> _What to do_:
Starting at the top line and ending at the bottom one, repeat the entries exactly and drop every picture.

◇ ◇ ◇ ◇ ◇

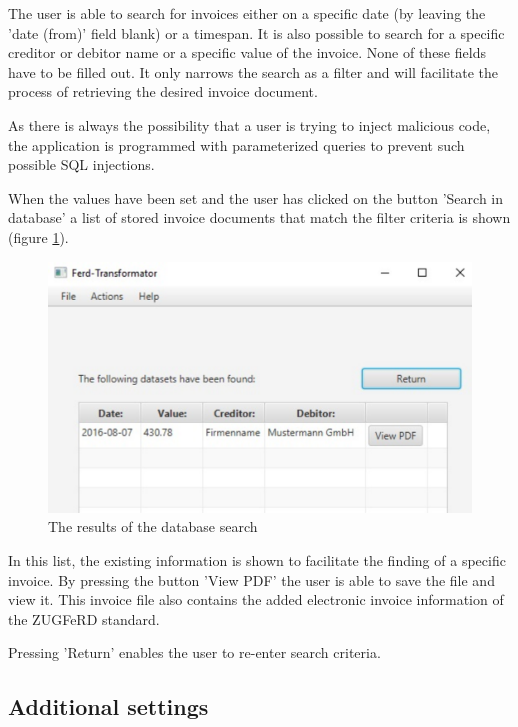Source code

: The user is able to search for invoices either on a specific date (by leaving the 'date (from)' field blank) or a timespan.
It is also possible to search for a specific creditor or debitor name or a specific value of the invoice.
None of these fields have to be filled out. It only narrows the search as a filter and will facilitate the process of retrieving the desired invoice document.

As there is always the possibility that a user is trying to inject malicious code, the application is programmed with parameterized queries to prevent such possible SQL injections.

When the values have been set and the user has clicked on the button 'Search in database' a list of stored invoice documents that match the filter criteria is shown (figure \ref{searchResults}).

\begin{figure}[ht!]
\centering
\includegraphics[scale=0.6,natwidth=181,natheight=107]{Images/GUI/SearchResults.pdf}
\caption{The results of the database search \label{searchResults}}
\end{figure}

In this list, the existing information is shown to facilitate the finding of a specific invoice. By pressing the button 'View PDF' the user is able to save the file and view it. This invoice file also contains the added electronic invoice information of the ZUGFeRD standard.

Pressing 'Return' enables the user to re-enter search criteria. 

\subsection{Additional settings}
\label{sec5.8.3}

◇ ◇ ◇ ◇ ◇

> _Answer to this task_:
Source code

: The user is able to search for invoices either on a specific date (by leaving the 'date (from)' field blank) or a timespan.
It is also possible to search for a specific creditor or debitor name or a specific value of the invoice.
None of these fields have to be filled out. It only narrows the search as a filter and will facilitate the process of retrieving the desired invoice document.

As there is always the possibility that a user is trying to inject malicious code, the application is programmed with parameterized queries to prevent such possible SQL injections.

When the values have been set and the user has clicked on the button 'Search in database' a list of stored invoice documents that match the filter criteria is shown (figure \ref{searchResults}).

\begin{figure}[ht!]
\centering
\includegraphics[scale=0.6,natwidth=181,natheight=107]{Images/GUI/SearchResults.pdf}
\caption{The results of the database search \label{searchResults}}
\end{figure}

In this list, the existing information is shown to facilitate the finding of a specific invoice. By pressing the button 'View PDF' the user is able to save the file and view it. This invoice file also contains the added electronic invoice information of the ZUGFeRD standard.

Pressing 'Return' enables the user to re-enter search criteria. 

\subsection{Additional settings}
\label{sec5.8.3}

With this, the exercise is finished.